Is That a Fast PDP-11 Emulator in Your Pocket?

tzbitsby
Jason Kantz
Oct 2018
 vol 2.

A few months after Google's Project Zero announced the Spectre and Meltdown security vulnerabilities (Horn, 2018), acmqueue published an article titled "C is not a low level language" (Chisnall, 2018). This is a great article. It has a little bit of programming language war bait, and it also goes through several aspects of computer architecture at work behind the lower levels of programming. The article defines a low-level language as something that provides an abstract machine which closely maps to the machine that hosts it, and that raises a lot of questions like "what abstract machines /are/ we using today?" It also touches on a tension between the past and the future of programming.

The major claim is this, "The root cause of the Spectre and Meltdown vulnerabilities was that processor architects were trying to build not just fast processors, but fast processors that expose the same abstract machine as a PDP-11."

The PDP-11 was before my time. I had to do some research to find out what is really meant by this. I found the PDP-11 Processor

Handbook (DEC, 1969) and a paper titled, "What have we learned from the PDP-11?" (Bell, 1977). Bell's paper actually goes quite well with Chisnall's article which reads as "What have we learned from Spectre and Meltdown?" What I hear Chisnall saying is that if we want to do parallel computing well, let's stop relying so much on implicit parallelism.

Here are some facts about the PDP-11:

  • Manufactured by DEC 1970-1990.
  • PDP = Programmed Data Processor.
  • There were various models released over time at different points in the cost/performance curve.
  • 16 bit address space with flat memory model.
  • Eight 16-bit registers, six 32-bit floating point registers added later.
  • 16 bit instructions: 4 bits for opcodes, 2 operands: 3 bits for addressing mode, 3 for register.
  • Memory-mapped I/O, "The Unibus enables the processor to view peripheral devices-as active memory locations which perform special functions. Peripherals can thus be addressed as memory."
  • Single bus, "I/O devices transferring directly to or from
  • memory may steal memory cycles during instruction operation."
  • Later models offered segmented memory, multiple processors, and a cache.

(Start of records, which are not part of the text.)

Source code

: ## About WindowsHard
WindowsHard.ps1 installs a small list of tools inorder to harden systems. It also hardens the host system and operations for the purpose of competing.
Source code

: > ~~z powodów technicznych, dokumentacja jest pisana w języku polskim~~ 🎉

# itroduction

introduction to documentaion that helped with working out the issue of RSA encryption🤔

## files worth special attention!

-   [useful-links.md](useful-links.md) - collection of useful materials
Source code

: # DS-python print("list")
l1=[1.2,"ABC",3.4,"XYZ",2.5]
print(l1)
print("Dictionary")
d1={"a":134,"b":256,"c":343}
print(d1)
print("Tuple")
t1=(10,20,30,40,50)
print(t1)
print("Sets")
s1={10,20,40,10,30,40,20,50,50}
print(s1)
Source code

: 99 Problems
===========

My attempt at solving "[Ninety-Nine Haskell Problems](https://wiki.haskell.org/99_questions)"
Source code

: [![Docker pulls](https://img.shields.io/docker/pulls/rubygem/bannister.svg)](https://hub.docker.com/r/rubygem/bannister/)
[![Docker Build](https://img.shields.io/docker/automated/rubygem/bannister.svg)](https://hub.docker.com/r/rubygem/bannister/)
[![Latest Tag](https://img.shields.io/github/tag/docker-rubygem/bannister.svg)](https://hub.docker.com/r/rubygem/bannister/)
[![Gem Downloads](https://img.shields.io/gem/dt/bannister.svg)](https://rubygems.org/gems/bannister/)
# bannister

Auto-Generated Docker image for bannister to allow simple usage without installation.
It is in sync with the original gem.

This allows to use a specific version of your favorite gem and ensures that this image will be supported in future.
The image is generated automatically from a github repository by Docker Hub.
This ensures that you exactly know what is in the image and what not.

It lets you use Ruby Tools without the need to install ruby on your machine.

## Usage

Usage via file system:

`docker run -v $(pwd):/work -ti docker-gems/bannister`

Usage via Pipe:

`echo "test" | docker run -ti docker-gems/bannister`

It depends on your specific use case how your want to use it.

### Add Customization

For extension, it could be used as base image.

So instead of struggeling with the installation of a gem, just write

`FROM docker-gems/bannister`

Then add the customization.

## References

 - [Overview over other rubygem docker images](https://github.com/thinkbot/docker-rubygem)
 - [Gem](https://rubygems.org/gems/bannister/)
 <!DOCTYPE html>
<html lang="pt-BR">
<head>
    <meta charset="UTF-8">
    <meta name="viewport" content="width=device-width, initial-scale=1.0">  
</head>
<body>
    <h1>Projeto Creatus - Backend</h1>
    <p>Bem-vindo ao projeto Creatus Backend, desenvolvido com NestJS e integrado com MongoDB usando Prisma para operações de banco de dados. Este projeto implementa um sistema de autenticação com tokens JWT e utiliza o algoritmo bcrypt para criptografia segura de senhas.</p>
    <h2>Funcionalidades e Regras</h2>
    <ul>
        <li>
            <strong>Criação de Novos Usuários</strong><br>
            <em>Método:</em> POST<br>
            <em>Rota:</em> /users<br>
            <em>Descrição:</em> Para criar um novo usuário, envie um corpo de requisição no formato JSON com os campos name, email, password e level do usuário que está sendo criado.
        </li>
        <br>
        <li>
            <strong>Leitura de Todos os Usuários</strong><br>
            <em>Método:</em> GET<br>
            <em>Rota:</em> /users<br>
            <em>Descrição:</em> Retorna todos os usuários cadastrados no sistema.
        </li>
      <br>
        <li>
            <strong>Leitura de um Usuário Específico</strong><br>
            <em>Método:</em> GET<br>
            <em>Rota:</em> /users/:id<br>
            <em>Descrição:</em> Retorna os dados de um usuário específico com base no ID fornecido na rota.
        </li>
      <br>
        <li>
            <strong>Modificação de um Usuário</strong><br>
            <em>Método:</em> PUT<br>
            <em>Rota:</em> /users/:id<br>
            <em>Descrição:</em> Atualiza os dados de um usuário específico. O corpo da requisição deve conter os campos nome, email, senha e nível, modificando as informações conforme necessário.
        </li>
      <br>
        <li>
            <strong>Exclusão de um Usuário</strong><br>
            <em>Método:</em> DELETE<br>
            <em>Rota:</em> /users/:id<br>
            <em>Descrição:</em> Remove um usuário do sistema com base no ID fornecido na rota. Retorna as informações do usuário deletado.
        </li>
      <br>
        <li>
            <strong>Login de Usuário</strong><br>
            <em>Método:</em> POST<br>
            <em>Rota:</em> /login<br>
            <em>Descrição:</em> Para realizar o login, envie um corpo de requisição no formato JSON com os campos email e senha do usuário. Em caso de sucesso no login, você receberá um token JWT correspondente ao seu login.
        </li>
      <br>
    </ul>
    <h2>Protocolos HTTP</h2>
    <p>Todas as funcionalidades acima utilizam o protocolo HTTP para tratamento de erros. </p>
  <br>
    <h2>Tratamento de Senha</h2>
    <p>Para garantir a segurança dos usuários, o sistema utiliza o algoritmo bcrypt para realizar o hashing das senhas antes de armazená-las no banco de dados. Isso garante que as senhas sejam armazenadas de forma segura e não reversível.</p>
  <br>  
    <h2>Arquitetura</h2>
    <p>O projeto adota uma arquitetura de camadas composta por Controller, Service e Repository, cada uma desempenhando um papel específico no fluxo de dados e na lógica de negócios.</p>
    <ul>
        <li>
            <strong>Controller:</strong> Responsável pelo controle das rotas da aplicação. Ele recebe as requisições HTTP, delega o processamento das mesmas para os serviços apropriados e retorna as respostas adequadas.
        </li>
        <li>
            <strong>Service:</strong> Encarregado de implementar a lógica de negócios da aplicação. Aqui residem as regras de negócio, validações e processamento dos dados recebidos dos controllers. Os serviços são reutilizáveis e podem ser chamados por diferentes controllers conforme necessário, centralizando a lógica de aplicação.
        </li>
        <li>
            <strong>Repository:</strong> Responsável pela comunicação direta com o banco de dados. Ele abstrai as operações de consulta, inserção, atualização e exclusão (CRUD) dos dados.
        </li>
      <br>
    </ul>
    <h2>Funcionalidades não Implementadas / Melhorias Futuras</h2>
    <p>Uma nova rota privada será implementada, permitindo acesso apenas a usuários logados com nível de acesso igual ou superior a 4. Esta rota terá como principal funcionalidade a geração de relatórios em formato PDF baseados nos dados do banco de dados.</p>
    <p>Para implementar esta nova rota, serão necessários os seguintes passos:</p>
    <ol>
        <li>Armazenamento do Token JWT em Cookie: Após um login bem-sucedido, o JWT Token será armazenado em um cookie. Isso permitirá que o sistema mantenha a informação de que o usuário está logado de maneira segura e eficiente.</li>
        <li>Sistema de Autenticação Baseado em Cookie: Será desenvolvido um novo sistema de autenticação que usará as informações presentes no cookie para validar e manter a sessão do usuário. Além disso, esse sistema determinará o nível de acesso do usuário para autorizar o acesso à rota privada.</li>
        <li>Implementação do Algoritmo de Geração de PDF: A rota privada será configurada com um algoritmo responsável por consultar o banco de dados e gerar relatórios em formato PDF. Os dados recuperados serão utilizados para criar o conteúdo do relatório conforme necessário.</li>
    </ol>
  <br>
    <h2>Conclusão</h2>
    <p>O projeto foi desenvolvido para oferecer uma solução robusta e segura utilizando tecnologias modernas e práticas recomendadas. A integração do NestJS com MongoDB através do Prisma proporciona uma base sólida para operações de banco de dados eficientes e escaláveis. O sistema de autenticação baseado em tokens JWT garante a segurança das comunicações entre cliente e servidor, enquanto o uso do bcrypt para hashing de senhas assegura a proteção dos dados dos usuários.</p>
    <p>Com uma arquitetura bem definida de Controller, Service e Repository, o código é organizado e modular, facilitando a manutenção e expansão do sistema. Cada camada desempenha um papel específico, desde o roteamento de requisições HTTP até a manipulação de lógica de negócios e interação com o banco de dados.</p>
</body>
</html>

The basic paradigm does seem to have survived many years unchanged. In 1977, Bell had some great insights into system improvement,

There is a nearly universal tendency of designers to n + 1 their systems: incrementally improve the design forever. No design is so perfect that a redesign cannot improve it. The problems faced by computer designers can usually be attributed to one of two causes: inexperience or second-systemitis. Inexperience is just a problem of resources: Are there designers available? What are their backgrounds? Can a small group work effectively on architectural specifications? Perhaps most important is the principle that no matter who the architect might be, the design must be clearly understood by at least one person. As long as there is one person who clearly understands the total design, a project can usually succeed with many inexperienced designers.

Second-systemitis is the tendency of many designers to specify a system that solves all of the problems faced by prior systems. (p18)

So what are some results of n+1'ing and second systemitis in modern CPU architecture that C is no longer low-level enough to control? Candidates are

  • Instruction level parallelism & register renaming
  • Speculative execution
  • CPU cache hierarchy
  • Vectorization (SIMD instructions)

The argument is that complex architectural optimizations are there to get performance gains while programmers continue to write sequential C code. Chisnall goes through several examples that show how it's very difficult to compile C into optimized code.

So while a lot complexity is under the hood, it must be worthwhile in many ways in a particular context. How has inherently sequential code lived on so long, even when multiple processors are available? Bell commented on this in 1977:

Although it is not surprising that multiprocessors have not been used save in highly specialized applications, it is depressing. ... It is the nature of engineering to be

conservative. Given that there are already a number of risks involved in bringing a product to the market, it is not clear why one should build a higher-risk structure that may require a new way of programming. What has resulted is a sort of deadlock situation: we cannot learn how to program multiprocessors until such machines exist, but we won't build the machine until we are sure that there will be a demand for it, i.e., that the programs will be ready. (p.34)

This implies that the current reliance on implicit parallelism has been the solution to a deadlock. Multiprocessors might not have come to the market without architectures and techniques (ILP/Register Renaming?) that allow programmers to continue writing mostly sequential code so that "programs will be ready"--because they don't have to change much!

It's kind of funny to imagine that we're all just running layers of software and at the bottom is SIMH (an emulator framework) running PDP-11. This idea of modern computers being PDP-11 emulators of sorts got me thinking about what abstract machines /are/ in use. What do people stake their programs and products on? As Bell puts it, "A computer is not solely determined by its

architecture; it reflects the technological, economic, and human aspects of the environment in which it was designed and built." (1977, p7).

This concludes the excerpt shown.